§ **Exercise directions**: Report each line from the entries in which "following" can be found.

● ● ● ● ●

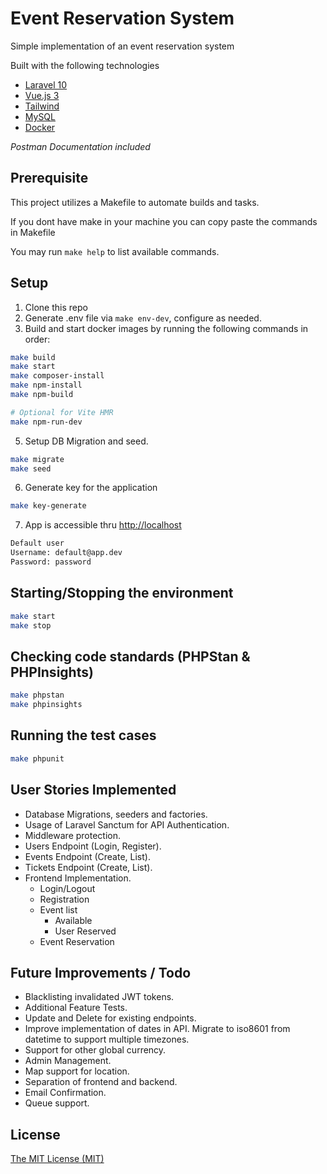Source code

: # Event Reservation System
Simple implementation of an event reservation system

Built with the following technologies
- [Laravel 10](https://laravel.com/)
- [Vue.js 3](https://vuejs.org/)
- [Tailwind](https://tailwindui.com/)
- [MySQL](https://www.mysql.com/)
- [Docker](https://www.docker.com/)

*Postman Documentation included*

## Prerequisite
This project utilizes a Makefile to automate builds and tasks.

If you dont have make in your machine you can copy paste the commands in Makefile

You may run `make help` to list available commands. 

## Setup
1. Clone this repo
2. Generate .env file via `make env-dev`, configure as needed.
3. Build and start docker images by running the following commands in order:
```bash
make build
make start
make composer-install
make npm-install
make npm-build

# Optional for Vite HMR
make npm-run-dev
```

5. Setup DB Migration and seed.
```bash
make migrate
make seed
```

6. Generate key for the application
```bash
make key-generate
```

7. App is accessible thru [http://localhost](http://localhost)
```bash
Default user
Username: default@app.dev
Password: password
```

## Starting/Stopping the environment
```bash
make start
make stop
```
## Checking code standards (PHPStan & PHPInsights)

```bash
make phpstan
make phpinsights
```

## Running the test cases

```bash
make phpunit
```

## User Stories Implemented
- Database Migrations, seeders and factories.
- Usage of Laravel Sanctum for API Authentication.
- Middleware protection.
- Users Endpoint (Login, Register).
- Events Endpoint (Create, List).
- Tickets Endpoint (Create, List).
- Frontend Implementation.
    - Login/Logout
    - Registration
    - Event list
        - Available
        - User Reserved
    - Event Reservation

## Future Improvements / Todo
- Blacklisting invalidated JWT tokens.
- Additional Feature Tests.
- Update and Delete for existing endpoints.
- Improve implementation of dates in API. Migrate to iso8601 from datetime to support multiple timezones.
- Support for other global currency.
- Admin Management.
- Map support for location.
- Separation of frontend and backend.
- Email Confirmation.
- Queue support.


## License
[The MIT License (MIT)](LICENSE)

● ● ● ● ●

§ **Output of the task**:
Built with the following technologies
3. Build and start docker images by running the following commands in order:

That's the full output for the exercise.